Chi parla male pensa male
L’importanza del linguaggio nella determinazione del pensiero
“Chi parla male, pensa male … e vive male!” è una nota battuta pronunciata dal regista e attore Nanni Moretti nel suo film del 1989 “Palombella Rossa”.
Tralasciando quanto possibile il messaggio complessivo del film, l’intento di questo articolo è soffermarsi sul valore che ha la lingua (intesa come lessico, idioma, dialetto, grammatica, cultura …) nella rappresentazione e nell’interazione che l’uomo ha con il reale.

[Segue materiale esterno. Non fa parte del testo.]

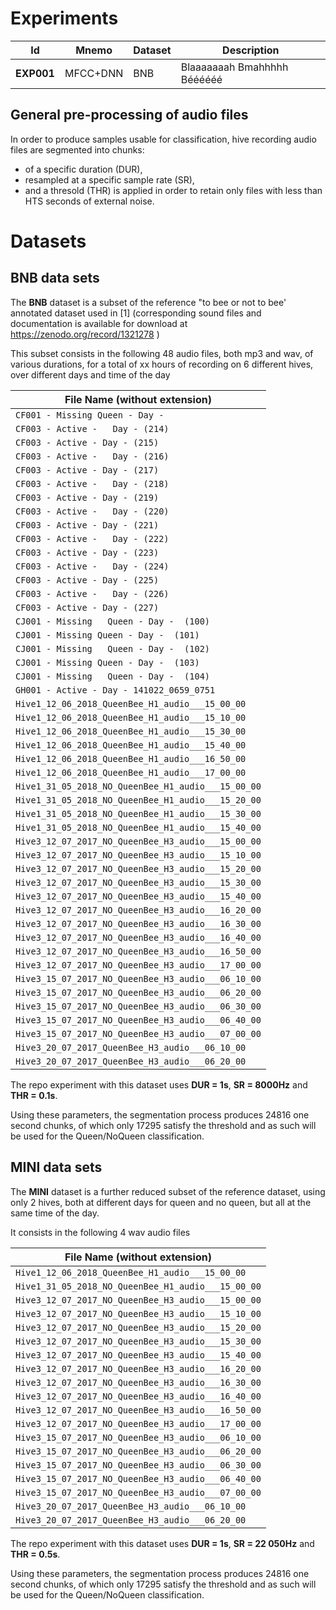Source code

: # Experiments

| Id | Mnemo | Dataset| Description |
|---|---|---|---|
|**EXP001**|MFCC+DNN| BNB | Blaaaaaaah Bmahhhhh Béééééé|



## General pre-processing of audio files
In order to produce samples usable for classification, hive recording audio files are segmented into chunks:
- of a specific duration (DUR), 
- resampled at a specific sample rate (SR), 
- and a thresold (THR) is applied in order to retain only files with less than HTS seconds of external noise.




# Datasets
## BNB data sets
The **BNB** dataset is a subset of the reference "to bee or not to bee' annotated dataset used in [1] (corresponding sound files and documentation is available for download at https://zenodo.org/record/1321278 )

This subset consists in the following 48 audio files, both mp3 and wav, of various durations, for a total of xx hours of recording on 6 different hives, over different days and time of the day

| File Name  (without extension)|
| --- |
| `CF001 - Missing Queen - Day -` |
| `CF003 - Active -   Day - (214)` |
| `CF003 - Active - Day - (215)` |
| `CF003 - Active -   Day - (216)` |
| `CF003 - Active - Day - (217)` |
| `CF003 - Active -   Day - (218)` |
| `CF003 - Active - Day - (219)` |
| `CF003 - Active -   Day - (220)` |
| `CF003 - Active - Day - (221)` |
| `CF003 - Active -   Day - (222)` |
| `CF003 - Active - Day - (223)` |
| `CF003 - Active -   Day - (224)` |
| `CF003 - Active - Day - (225)` |
| `CF003 - Active -   Day - (226)` |
| `CF003 - Active - Day - (227)` |
| `CJ001 - Missing   Queen - Day -  (100)` |
| `CJ001 - Missing Queen - Day -  (101)` |
| `CJ001 - Missing   Queen - Day -  (102)` |
| `CJ001 - Missing Queen - Day -  (103)` |
| `CJ001 - Missing   Queen - Day -  (104)` |
| `GH001 - Active - Day - 141022_0659_0751` |
| `Hive1_12_06_2018_QueenBee_H1_audio___15_00_00` |
| `Hive1_12_06_2018_QueenBee_H1_audio___15_10_00` |
| `Hive1_12_06_2018_QueenBee_H1_audio___15_30_00` |
| `Hive1_12_06_2018_QueenBee_H1_audio___15_40_00` |
| `Hive1_12_06_2018_QueenBee_H1_audio___16_50_00` |
| `Hive1_12_06_2018_QueenBee_H1_audio___17_00_00` |
| `Hive1_31_05_2018_NO_QueenBee_H1_audio___15_00_00` |
| `Hive1_31_05_2018_NO_QueenBee_H1_audio___15_20_00` |
| `Hive1_31_05_2018_NO_QueenBee_H1_audio___15_30_00` |
| `Hive1_31_05_2018_NO_QueenBee_H1_audio___15_40_00` |
| `Hive3_12_07_2017_NO_QueenBee_H3_audio___15_00_00` |
| `Hive3_12_07_2017_NO_QueenBee_H3_audio___15_10_00` |
| `Hive3_12_07_2017_NO_QueenBee_H3_audio___15_20_00` |
| `Hive3_12_07_2017_NO_QueenBee_H3_audio___15_30_00` |
| `Hive3_12_07_2017_NO_QueenBee_H3_audio___15_40_00` |
| `Hive3_12_07_2017_NO_QueenBee_H3_audio___16_20_00` |
| `Hive3_12_07_2017_NO_QueenBee_H3_audio___16_30_00` |
| `Hive3_12_07_2017_NO_QueenBee_H3_audio___16_40_00` |
| `Hive3_12_07_2017_NO_QueenBee_H3_audio___16_50_00` |
| `Hive3_12_07_2017_NO_QueenBee_H3_audio___17_00_00` |
| `Hive3_15_07_2017_NO_QueenBee_H3_audio___06_10_00` |
| `Hive3_15_07_2017_NO_QueenBee_H3_audio___06_20_00` |
| `Hive3_15_07_2017_NO_QueenBee_H3_audio___06_30_00` |
| `Hive3_15_07_2017_NO_QueenBee_H3_audio___06_40_00` |
| `Hive3_15_07_2017_NO_QueenBee_H3_audio___07_00_00` |
| `Hive3_20_07_2017_QueenBee_H3_audio___06_10_00` |
| `Hive3_20_07_2017_QueenBee_H3_audio___06_20_00` |


The repo experiment with this dataset uses **DUR = 1s**, **SR = 8000Hz** and **THR = 0.1s**.

Using these parameters, the segmentation process produces 24816 one second chunks, of which only 17295 satisfy the threshold and as such will be used for the Queen/NoQueen classification.


## MINI data sets

The **MINI** dataset is a further reduced subset of the reference dataset, using only 2 hives, both at different days for queen and no queen, but all at the same time of the day.

It consists in the following 4 wav audio files

| File Name  (without extension)|
|-|
| `Hive1_12_06_2018_QueenBee_H1_audio___15_00_00` |
| `Hive1_31_05_2018_NO_QueenBee_H1_audio___15_00_00` |
| `Hive3_12_07_2017_NO_QueenBee_H3_audio___15_00_00` |
| `Hive3_12_07_2017_NO_QueenBee_H3_audio___15_10_00` |
| `Hive3_12_07_2017_NO_QueenBee_H3_audio___15_20_00` |
| `Hive3_12_07_2017_NO_QueenBee_H3_audio___15_30_00` |
| `Hive3_12_07_2017_NO_QueenBee_H3_audio___15_40_00` |
| `Hive3_12_07_2017_NO_QueenBee_H3_audio___16_20_00` |
| `Hive3_12_07_2017_NO_QueenBee_H3_audio___16_30_00` |
| `Hive3_12_07_2017_NO_QueenBee_H3_audio___16_40_00` |
| `Hive3_12_07_2017_NO_QueenBee_H3_audio___16_50_00` |
| `Hive3_12_07_2017_NO_QueenBee_H3_audio___17_00_00` |
| `Hive3_15_07_2017_NO_QueenBee_H3_audio___06_10_00` |
| `Hive3_15_07_2017_NO_QueenBee_H3_audio___06_20_00` |
| `Hive3_15_07_2017_NO_QueenBee_H3_audio___06_30_00` |
| `Hive3_15_07_2017_NO_QueenBee_H3_audio___06_40_00` |
| `Hive3_15_07_2017_NO_QueenBee_H3_audio___07_00_00` |
| `Hive3_20_07_2017_QueenBee_H3_audio___06_10_00` |
| `Hive3_20_07_2017_QueenBee_H3_audio___06_20_00` |


The repo experiment with this dataset uses **DUR = 1s**, **SR = 22 050Hz** and **THR = 0.5s**.

Using these parameters, the segmentation process produces 24816 one second chunks, of which only 17295 satisfy the threshold and as such will be used for the Queen/NoQueen classification.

Se la percezione sensibile è il mezzo attraverso il quale l’uomo si pone in contatto con il reale, il linguaggio è lo strumento di cui egli dispone per elaborare la sua propria esperienza e per materializzare quest’ultima su un piano sociale, quello della comunicazione.
Le discordanze tra percezione e linguaggio sono alla base del problema della comunicazione tra individui, ma, allo stesso modo, sono anche problematiche in primo luogo per la comprensione che l’uomo ha del suo reale.
Questo fenomeno è riscontrabile da chiunque, ad esempio, quando si affronta una disciplina nuova: uno studente che si approccia alla filosofia ha probabilmente già sedimentata in sé la nozione di “idea”, tuttavia questa quasi sicuramente si avvicina alla concezione astratta e generica di “intuizione” e non contempla, ad esempio, l’accezione platonica. In questo esempio è menzionata una discordanza specifica, cioè data semplicemente dal fatto che la filosofia, come ogni disciplina, presenta i suoi propri tecnicismi e non può essere compresa con il linguaggio che si utilizza convenzionalmente. In questo genere di problemi si incorre quotidianamente nello studio, ma essi sono facilmente risolvibili grazie alla pratica e all’abitudine. Le discordanze più problematiche, tuttavia , sono quelle presenti radicalmente nella corrispondenza tra oggetto e significato, quelle che minano non l’apprendimento di un concetto didattico, ma l’elaborazione di un pensiero individuale.
Conoscere il significato delle parole significa possederle, cioè intessere relazioni intime con gli oggetti della realtà. Più il lessico si amplia, più si fa specifico e variegato, più si possiede il controllo sul proprio pensiero e più si è capaci sia nell’organizzazione che nell’atto creativo.
È interessante, a proposito di questo, riportare una riflessione legata agli idiomi.
Nella lingua russa esiste la parola “Byt”, difficilmente traducibile, che potrebbe bene o male corrispondere al concetto di “vita quotidiana”. Tuttavia questo termine, largamente impiegato nell’ambito letterario, implica una serie di connotazioni pesantissime a livello strettamente culturale se lo pensiamo inserito nel contesto storico della Russia stalinista. La dicitura “vita quotidiana” va infatti corredata di un significato oppressivo, assimilabile con “la staticità, l’immobilità” come forza naturale che appiattisce la propulsione della personalità umana su uno sfondo di irrimediabile monotonia.
Nelle lingue europee non esiste una parola egualmente pregna di questo significato, proprio perché le differenze di tipo culturale hanno lasciato prevalere certe tendenze semantiche in un luogo piuttosto che in un altro.
Ecco perché il contatto con una lingua sconosciuta è un arricchimento inimmaginabile, esso ci svelati concetti che sono talvolta sconosciuti o traslati nella lingua madre.
Il discorso è simile per quanto riguarda i dialetti, che sono un patrimonio insuperabile della cultura dei popoli, con il quale noi Italiani abbiamo per lungo tempo dovuto fare i conti prima di pattuire una lingua più o meno unitaria.
Il processo di approssimazione e contrazione che sta subendo la lingua italiana, specialmente sotto gli influssi e le fascinazioni provenienti da oltre oceano, rischia di culminare in un appiattimento totale del lessico o in una scissione progressiva tra oggetto e significato che potrà perdurare fino all’approssimazione di un linguaggio globalizzato di matrice anglofona (come sta già avvenendo per le nuove professioni legate al mondo della tecnologia) e questo processo è pericoloso non solo perché mina la diversificazione e l’autonomia culturale dei popoli, ma perché rischia di intaccare la radice stessa dell’esercizio al pensiero.